According to the Complaints Commissioner at the Bar Conference last November, Public Access Complaints are on the increase. Since the inception of the Public Access scheme in 2004, such Complaints have been fairly few, but they are expected to rise in 2010. Certainly, there is a developing theme of client expectations being unrealistically high. For instance, the health warning that we cannot and do not manage litigation is sometimes forgotten. It is thus important to emphasise that the management of a case is the client's alone. This can be frustrating - one gets one's teeth into a new case only for its management to be snatched away. But it is important that we remind our clients that management day to day is not our job, but theirs.
When a Complaint arrives in a Public Access case, it is important that the complained-against Barrister instructs a Barrister with Public Access experience. The pressures are different. I am not sure that the BSB's Barristers fully understand PA work and its unique features. How many of the BSB's Complaints Committee do Public Access work ? I would like to hear from PA Barristers who defend other professionals, so that we can compile a list of defence Counsel for the PABA website - see www.paba.org.uk This would follow my creation of BCAS (the Barristers' Complaints Advisory Service) and my successful campaign for insurance-backed defence, now thankfully taken up by BMIF.
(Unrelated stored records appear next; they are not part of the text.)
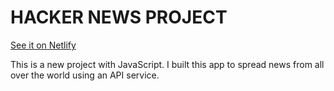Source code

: # HACKER NEWS PROJECT

[See it on Netlify](https://hacckernewss.netlify.app/)

This is a new project with JavaScript. I built this app to spread news from all over the world using an API service.
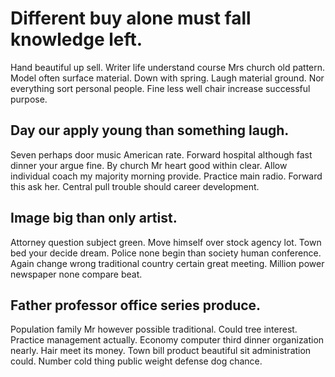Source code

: # Different buy alone must fall knowledge left.
Hand beautiful up sell. Writer life understand course Mrs church old pattern. Model often surface material. Down with spring.
Laugh material ground. Nor everything sort personal people. Fine less well chair increase successful purpose.

## Day our apply young than something laugh.
Seven perhaps door music American rate. Forward hospital although fast dinner your argue fine. By church Mr heart good within clear.
Allow individual coach my majority morning provide. Practice main radio. Forward this ask her.
Central pull trouble should career development.

## Image big than only artist.
Attorney question subject green. Move himself over stock agency lot. Town bed your decide dream.
Police none begin than society human conference. Again change wrong traditional country certain great meeting. Million power newspaper none compare beat.

## Father professor office series produce.
Population family Mr however possible traditional.
Could tree interest. Practice management actually. Economy computer third dinner organization nearly. Hair meet its money.
Town bill product beautiful sit administration could. Number cold thing public weight defense dog chance.
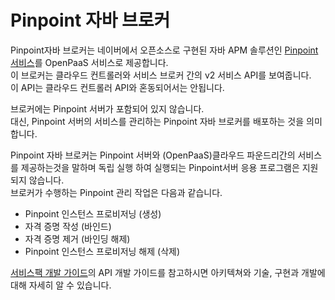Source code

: # Pinpoint 자바 브로커

 Pinpoint자바 브로커는 네이버에서 오픈소스로 구현된 자바 APM 솔루션인 [Pinpoint 서비스](https://github.com/naver/pinpoint)를 OpenPaaS 서비스로 제공합니다. <br>
 이 브로커는 클라우드 컨트롤러와 서비스 브로커 간의 v2 서비스 API를 보여줍니다.<br> 
 이 API는 클라우드 컨트롤러 API와 혼동되어서는 안됩니다.<br>

 브로커에는 Pinpoint 서버가 포함되어 있지 않습니다.<br>
 대신, Pinpoint 서버의 서비스를 관리하는 Pinpoint 자바 브로커를 배포하는 것을 의미합니다.<br>
 
 Pinpoint 자바 브로커는 Pinpoint 서버와 (OpenPaaS)클라우드 파운드리간의 서비스를 제공하는것을 말하며 독립 실행 하여 실행되는 Pinpoint서버 응용 프로그램은 지원되지 않습니다.<br>
 브로커가 수행하는 Pinpoint 관리 작업은 다음과 같습니다.

 - Pinpoint 인스턴스 프로비저닝 (생성)
 - 자격 증명 작성 (바인드)
 - 자격 증명 제거 (바인딩 해제)
 - Pinpoint 인스턴스 프로비저닝 해제 (삭제)
 
 
[서비스팩 개발 가이드](https://github.com/OpenPaaSRnD/Documents-PaaSTA-1.0/blob/master/Development-Guide/ServicePack_develope_guide.md)의 API 개발 가이드를 참고하시면 아키텍쳐와 기술, 구현과 개발에 대해 자세히 알 수 있습니다.
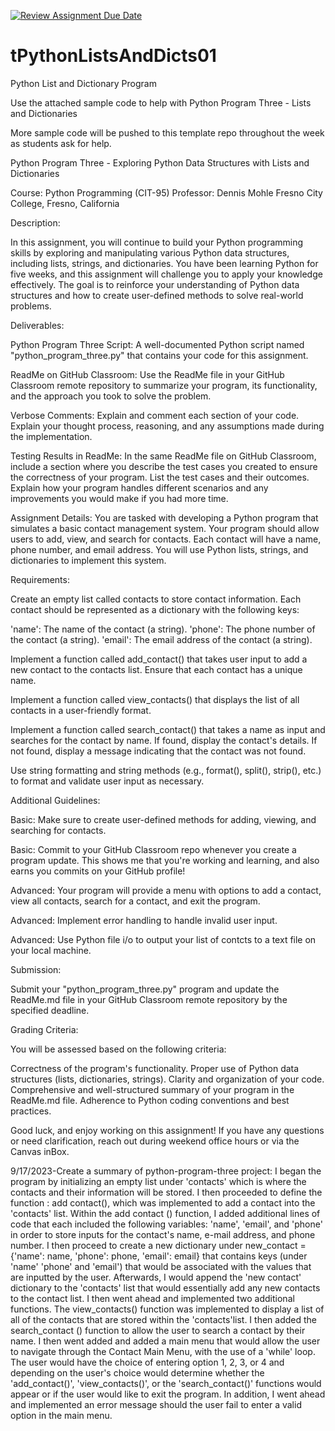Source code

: [![Review Assignment Due Date](https://classroom.github.com/assets/deadline-readme-button-24ddc0f5d75046c5622901739e7c5dd533143b0c8e959d652212380cedb1ea36.svg)](https://classroom.github.com/a/07tV9k7q)
# tPythonListsAndDicts01
Python List and Dictionary Program

Use the attached sample code to help with Python Program Three - Lists and Dictionaries

More sample code will be pushed to this template repo throughout the week as students ask for help.

Python Program Three - Exploring Python Data Structures with Lists and Dictionaries

Course: Python Programming (CIT-95)
Professor: Dennis Mohle
Fresno City College, Fresno, California

Description:

In this assignment, you will continue to build your Python programming skills by exploring and manipulating various Python data structures, including lists, strings, and dictionaries. You have been learning Python for five weeks, and this assignment will challenge you to apply your knowledge effectively. The goal is to reinforce your understanding of Python data structures and how to create user-defined methods to solve real-world problems.

Deliverables:

Python Program Three Script: A well-documented Python script named "python_program_three.py" that contains your code for this assignment.

ReadMe on GitHub Classroom: Use the ReadMe file in your GitHub Classroom remote repository to summarize your program, its functionality, and the approach you took to solve the problem. 

Verbose Comments: Explain and comment each section of your code. Explain your thought process, reasoning, and any assumptions made during the implementation.

Testing Results in ReadMe: In the same ReadMe file on GitHub Classroom, include a section where you describe the test cases you created to ensure the correctness of your program. List the test cases and their outcomes. Explain how your program handles different scenarios and any improvements you would make if you had more time.

Assignment Details:
You are tasked with developing a Python program that simulates a basic contact management system. Your program should allow users to add, view, and search for contacts. Each contact will have a name, phone number, and email address. You will use Python lists, strings, and dictionaries to implement this system.

Requirements:

Create an empty list called contacts to store contact information. Each contact should be represented as a dictionary with the following keys:

'name': The name of the contact (a string).
'phone': The phone number of the contact (a string).
'email': The email address of the contact (a string).

Implement a function called add_contact() that takes user input to add a new contact to the contacts list. Ensure that each contact has a unique name.

Implement a function called view_contacts() that displays the list of all contacts in a user-friendly format.

Implement a function called search_contact() that takes a name as input and searches for the contact by name. If found, display the contact's details. If not found, display a message indicating that the contact was not found.

Use string formatting and string methods (e.g., format(), split(), strip(), etc.) to format and validate user input as necessary.

Additional Guidelines:

Basic: Make sure to create user-defined methods for adding, viewing, and searching for contacts.

Basic: Commit to your GitHub Classroom repo whenever you create a program update. This shows me that you're working and learning, and also earns you commits on your GitHub profile!

Advanced: Your program will provide a menu with options to add a contact, view all contacts, search for a contact, and exit the program.

Advanced: Implement error handling to handle invalid user input.

Advanced: Use Python file i/o to output your list of contcts to a text file on your local machine. 

Submission:

Submit your "python_program_three.py" program and update the ReadMe.md file in your GitHub Classroom remote repository by the specified deadline.

Grading Criteria:

You will be assessed based on the following criteria:

Correctness of the program's functionality.
Proper use of Python data structures (lists, dictionaries, strings).
Clarity and organization of your code.
Comprehensive and well-structured summary of your program in the ReadMe.md file.
Adherence to Python coding conventions and best practices.

Good luck, and enjoy working on this assignment! If you have any questions or need clarification, reach out during weekend office hours or via the Canvas inBox.


9/17/2023-Create a summary of python-program-three project:
I began the program by initializing an empty list under 'contacts' which is where the contacts and their information will be stored.
I then proceeded to define the function : add contact(), which was implemented to add a contact into the 'contacts' list. 
Within the add contact () function, I added additional lines of code that each included the following variables: 'name', 'email', and 'phone' in order to store inputs for
the contact's name, e-mail address, and phone number. 
I then proceed to create a new dictionary under new_contact = {'name': name, 'phone': phone, 'email': email} that contains keys (under 'name' 'phone' and 'email') that would
be associated with the values that are inputted by the user. 
Afterwards, I would append the 'new contact' dictionary to the 'contacts' list that would essentially add any new contacts to 
the contact list. 
I then went ahead and implemented two additional functions. The view_contacts() function was implemented to display a list of all of the contacts that are
stored within the 'contacts'list. I then added the search_contact () function to allow the user to search a contact by their name.
I then went added and added a main menu that would allow the user to navigate through the Contact Main Menu, with the use of a 'while' loop. 
The user would have the choice of entering option 1, 2, 3, or 4 and depending on the user's choice would determine whether the 'add_contact()', 'view_contacts()', 
or the 'search_contact()' functions would appear or if the user would like to exit the program. In addition, I went ahead and implemented an error message should
the user fail to enter a valid option in the main menu.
The need for experienced defenders of other Barristers has never been greater. The BSB is under pressure from above to be a demonstrably robust regulator. The Public Access Bar is a soft target for Complaints. I am myself defending a number of Barristers at present. In an article shortly to be published, I discuss how there is little equality of arms as between powerful regulators and sole practitioners - for that is what ALL Barristers are, irrespective of the cachet of any particular professional address. In advocating a psychological impact assessment of the Bar's reaction to the Complaints process over, say, 2 years, I will say:
The BSB does not regulate bureaucracies of equivalent financial and administrative power (because in a profession made up of sole practitioners, there aren’t any), but individual men and women. When the BSB trains its attention upon an individual barrister, the power imbalance is truly massive.